Prof.Dr. Alaeddin Yalçıkaya
Ukrayna-Rusya Savaşı’ndaki İngiltere-Almanya Kapışması
Putin, bir yıl önce Avrasyacı söylemlerle Ukrayna’ya saldırırken birkaç günde Kiev’deki Atlantikçi Zelensky’yi devirerek istediği yönetimi kuracağından emindi. İki tarafın askeri kapasitesi karşılaştırıldığında Rusların kısa zamanda bunu başaracağına inananlar hiç de az değildi. Ancak söz konusu Ukrayna olunca birçok değişkeni hesaba katmak gerek.
Rusya, Kırım’ı 2014’de ilhak etmiş, Dombas’ta kontrol bölgeleri kurmuştu. 2021 sonlarına doğru ise Ukrayna sınırına yığınak yapmıştı. İngiltere ve ABD’nin kararlı kışkırtmalarıyla Zelensky’nin NATO üyeliğine göz kırpması, sadece Ukrayna için değil Rusya için de tuzaktı. Nihayet ülkenin bağımsızlığı ile NATO üyeliği hakkı özdeşleştirilmişti. Diğer taraftan Putin Rusyasının temel stratejileri sarsılırken, yığınak yapmış olan Rus güçlerinin saldırması da zorunlu hale getirilmişti.
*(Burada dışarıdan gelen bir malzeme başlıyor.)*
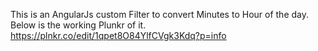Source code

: This is an AngularJs custom Filter to convert Minutes to Hour of the day.
Below is the working Plunkr of it.
https://plnkr.co/edit/1qpet8O84YlfCVgk3Kdq?p=info
 

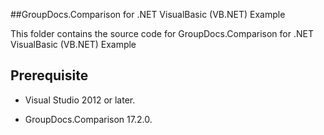 ##GroupDocs.Comparison for .NET VisualBasic (VB.NET) Example

This folder contains the source code for GroupDocs.Comparison for .NET VisualBasic (VB.NET) Example

## Prerequisite

+ Visual Studio 2012 or later.

+ GroupDocs.Comparison 17.2.0.


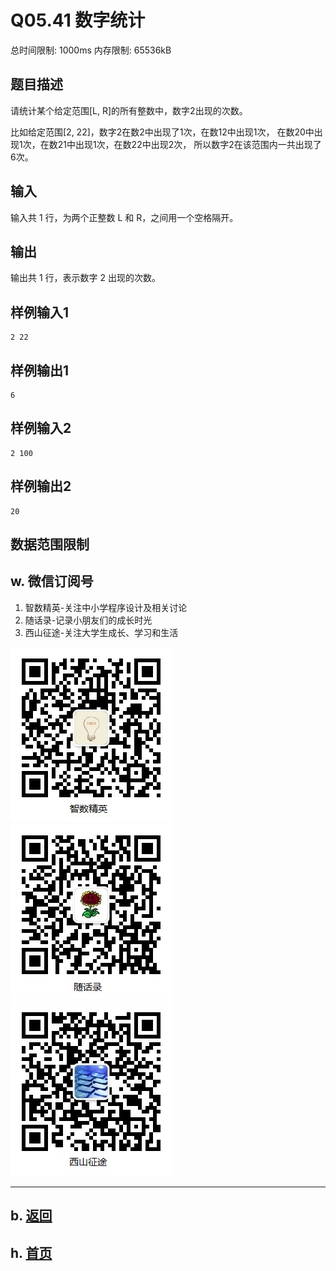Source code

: # Q05.41 数字统计

总时间限制: 1000ms 内存限制: 65536kB

## 题目描述

请统计某个给定范围[L, R]的所有整数中，数字2出现的次数。

比如给定范围[2, 22]，数字2在数2中出现了1次，在数12中出现1次，
在数20中出现1次，在数21中出现1次，在数22中出现2次，
所以数字2在该范围内一共出现了6次。

## 输入

输入共 1 行，为两个正整数 L 和 R，之间用一个空格隔开。

## 输出

输出共 1 行，表示数字 2 出现的次数。

## 样例输入1

    2 22

## 样例输出1

    6

## 样例输入2

    2 100

## 样例输出2

    20

## 数据范围限制

## w. 微信订阅号

1. 智数精英-关注中小学程序设计及相关讨论
2. 随话录-记录小朋友们的成长时光
2. 西山征途-关注大学生成长、学习和生活

![欢迎关注“智数精英”订阅号](../../assets/me/img/idea8.jpg)
![欢迎关注“随话录”订阅号](../../assets/me/img/shl8.jpg)
![欢迎关注“西山征途”订阅号](../../assets/me/img/xszt8.jpg)

----------

## b. [返回](../)
    
## h. [首页](../../)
Daha savaş başlamadan iki ay önce öğrencilerimizin düzenlediği toplantıda 25 yıl Moskova’da görev yapmış gazeteciye “bu çapta yığınak dikkate aldındığında aslında büyük Cenk Başlamış denilebilir mi?” diye sormuştum. Esprili soruya son derece önemli cevabı: “yılların tecrübesiyle öğrendiğim şey, Kremlin hakkında en doğru tahmin, tahminde bulunmamaktır.” Bu şifreye rağmen ben Putin’in bir müddet tatbikat ve manevralarla vakit geçirerek, zaten Kırım’a da yerleşmişken saldırı cinnetini tercih etmeyeceğini söyleyenlerden idim. Ancak özellikle ABD/İngiltere’nin kışkırtması ve Zelensky’nin geri adım atmaması ile ok yaydan çıktı.
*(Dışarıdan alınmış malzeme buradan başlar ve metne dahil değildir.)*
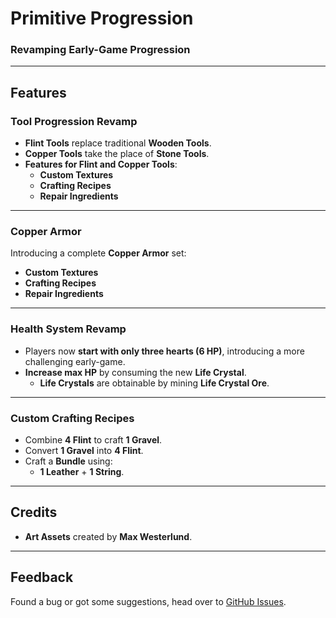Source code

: # **Primitive Progression**
### **Revamping Early-Game Progression**
___
## **Features**
### **Tool Progression Revamp**
- **Flint Tools** replace traditional **Wooden Tools**.
- **Copper Tools** take the place of **Stone Tools**.
- **Features for Flint and Copper Tools**:
  - **Custom Textures**
  - **Crafting Recipes**
  - **Repair Ingredients**
___
### **Copper Armor**
Introducing a complete **Copper Armor** set:
- **Custom Textures**
- **Crafting Recipes**
- **Repair Ingredients**
___
### **Health System Revamp**
- Players now **start with only three hearts (6 HP)**, introducing a more challenging early-game.
- **Increase max HP** by consuming the new **Life Crystal**.
  - **Life Crystals** are obtainable by mining **Life Crystal Ore**.
___
### **Custom Crafting Recipes**
- Combine **4 Flint** to craft **1 Gravel**.
- Convert **1 Gravel** into **4 Flint**.
- Craft a **Bundle** using:
  - **1 Leather** + **1 String**.
___
## **Credits**
- **Art Assets** created by **Max Westerlund**.
___
## Feedback
Found a bug or got some suggestions, head over to [GitHub Issues](https://github.com/q4niel/Primitive-Progression/issues).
Belirtmek gerekirki batılı birçok araştırmacılar gibi politikacıların da bu savaştan İngiltere/ABD’yi sorumlu tutmalarına katılmamız, Rusya’nın masumiyeti anlamına gelmemektedir. Ayının tırmalaması, yılanın sokması tabiatı gereği olup bunu önceden görmek gerek. Esasen Putin ile yeniden canlanan Rusya’nın dış politik hedef ve stratejileri, güvenlik endişeleri dikkate alındığında harap olmuş Ukrayna sonucu pek uzak değildi. Tıpkı Gürcistan’da olduğu gibi. Kremlin’in hak hukuk demeden neler yapabileceğini bilmek için biraz tarih ve siyaset bilgisi yeterlidir. Asıl soru, Ukrayna’daki tahribatın gittikçe derinleşmesi ve bir yıl geçtiği halde ufukta barışın görünmemesi, bir yerlerin derin hesaplarına mı dayanmaktadır?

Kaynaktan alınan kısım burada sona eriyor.